Task objective - Look for "with" in the records and copy every line that has it.

(Saved entries)

---+---

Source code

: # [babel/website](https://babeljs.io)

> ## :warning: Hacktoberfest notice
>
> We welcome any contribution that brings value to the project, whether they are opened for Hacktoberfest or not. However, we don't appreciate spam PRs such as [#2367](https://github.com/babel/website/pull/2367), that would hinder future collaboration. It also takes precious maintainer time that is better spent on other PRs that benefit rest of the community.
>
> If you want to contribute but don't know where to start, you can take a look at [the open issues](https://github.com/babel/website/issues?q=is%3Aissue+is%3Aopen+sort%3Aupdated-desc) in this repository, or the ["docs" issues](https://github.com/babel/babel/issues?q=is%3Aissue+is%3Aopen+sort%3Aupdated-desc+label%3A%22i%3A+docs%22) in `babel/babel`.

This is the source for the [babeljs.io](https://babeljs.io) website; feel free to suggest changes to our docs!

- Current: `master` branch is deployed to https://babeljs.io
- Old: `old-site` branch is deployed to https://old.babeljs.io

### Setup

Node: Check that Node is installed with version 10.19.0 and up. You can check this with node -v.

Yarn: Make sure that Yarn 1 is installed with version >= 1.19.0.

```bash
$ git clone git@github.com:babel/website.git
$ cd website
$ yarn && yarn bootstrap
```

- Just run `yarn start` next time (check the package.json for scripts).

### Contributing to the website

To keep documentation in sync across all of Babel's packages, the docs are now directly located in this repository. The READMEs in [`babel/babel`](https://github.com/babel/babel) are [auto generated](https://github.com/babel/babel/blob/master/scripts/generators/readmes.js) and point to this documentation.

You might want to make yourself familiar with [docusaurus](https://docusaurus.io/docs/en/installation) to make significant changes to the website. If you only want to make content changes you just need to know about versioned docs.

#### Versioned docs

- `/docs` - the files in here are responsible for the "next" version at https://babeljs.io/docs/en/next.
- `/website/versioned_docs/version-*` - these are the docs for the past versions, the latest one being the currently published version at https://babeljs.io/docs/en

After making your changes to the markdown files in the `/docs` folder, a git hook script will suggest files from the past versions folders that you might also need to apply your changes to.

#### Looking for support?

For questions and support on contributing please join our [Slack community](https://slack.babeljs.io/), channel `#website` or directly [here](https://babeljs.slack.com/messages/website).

---+---

Answer for the task -
Node: Check that Node is installed with version 10.19.0 and up. You can check this with node -v.
Yarn: Make sure that Yarn 1 is installed with version >= 1.19.0.
You might want to make yourself familiar with [docusaurus](https://docusaurus.io/docs/en/installation) to make significant changes to the website. If you only want to make content changes you just need to know about versioned docs.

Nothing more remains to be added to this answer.